Afro-Caribbean Gothic

Briana L. Urena-Ravelo
2 min readSep 17, 2017
By José Morillo

Growing up you remember your mom speaking in Spanish to family back home in the Dominican Republic, Puerto Rico and Florida on the phone. She was always speaking to someone back home on the phone in Spanish, even when storms have knocked the power out.

The resplendent vibrant painting of the Dominican countryside filled with colorful tin roof houses, wicker baskets, huge wooden pilons, tienditas, farm animals, palm trees and faceless little multicolored country folk shopping always brought you joy as a child, especially when the people changed colors or sometimes started dancing.

You can’t help but laugh when your other Latinx friends talk about being afraid of La llorna or el Cucuy. If only the beasts of old Arawak and West African legend were so quaint. Suddenly, you hear the distinct shriek of a Ciguapa in the distance.

Your mother offhandedly refers to one of your relatives by a name you have never heard before, and you go “Wait, who is that?” and she looks at you bewildered. It is the real name of your favorite aunt, didn’t you know? You didn’t. You’re 18.

Your father, usually terse and quiet, suddenly seems arrested by an unspoken fear and starts to fret at you about andando po’ la calle even though you’re 24 and, frustratingly, makes you miss your 5 o’clock bus. En route on a later bus you see there was a horrible accident with that bus you missed. When you return home at 11:30pm your dad is back to quiet again and simply asks how your night went.

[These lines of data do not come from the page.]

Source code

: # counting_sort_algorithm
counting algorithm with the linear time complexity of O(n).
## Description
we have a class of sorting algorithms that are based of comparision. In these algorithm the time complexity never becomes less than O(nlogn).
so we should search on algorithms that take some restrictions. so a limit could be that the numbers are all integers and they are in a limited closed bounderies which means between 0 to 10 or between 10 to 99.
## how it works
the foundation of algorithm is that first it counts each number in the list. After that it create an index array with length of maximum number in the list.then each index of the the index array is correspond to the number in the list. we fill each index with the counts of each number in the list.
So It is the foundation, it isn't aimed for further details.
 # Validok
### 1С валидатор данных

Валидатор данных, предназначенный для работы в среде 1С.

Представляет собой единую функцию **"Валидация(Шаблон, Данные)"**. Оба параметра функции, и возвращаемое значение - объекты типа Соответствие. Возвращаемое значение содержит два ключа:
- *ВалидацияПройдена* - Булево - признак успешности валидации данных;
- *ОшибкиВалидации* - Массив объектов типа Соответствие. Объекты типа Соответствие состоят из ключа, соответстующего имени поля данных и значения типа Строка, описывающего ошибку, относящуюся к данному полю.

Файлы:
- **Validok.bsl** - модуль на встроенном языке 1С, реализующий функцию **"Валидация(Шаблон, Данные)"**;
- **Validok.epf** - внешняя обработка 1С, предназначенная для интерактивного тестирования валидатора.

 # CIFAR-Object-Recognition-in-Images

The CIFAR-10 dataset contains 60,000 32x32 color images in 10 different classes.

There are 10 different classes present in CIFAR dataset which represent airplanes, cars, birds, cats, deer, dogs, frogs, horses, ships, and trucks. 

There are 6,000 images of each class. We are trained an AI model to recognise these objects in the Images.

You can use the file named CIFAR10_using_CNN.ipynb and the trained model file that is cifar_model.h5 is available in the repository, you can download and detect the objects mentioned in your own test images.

Sometimes at night you can hear your paternal grandfather playing dominoes with his friends. He has been dead for over 27 years.

Your mother’s most prized possession is a little rich colored clay muñeca with deep black skin, a pot on her head and a scarf. She says when she was little and hungry, she’d always find a piece of candy or food in her pot and miraculously, despite the small size, it would fill her. You never take her tale into account until one day, after coming home from a rather vigorous run and having forgotten your water bottle, you notice the muñeca’s pot is filled with sparkling water.

There’s always a container of rice in the fridge even if you don’t ever remember seeing anyone make it.

It goes without saying that the tub of butter in the fridge won’t actually have butter in it, but that it always seem to have exactly what you need and what you’re craving, sometimes before you even realize it, is a bit eerie.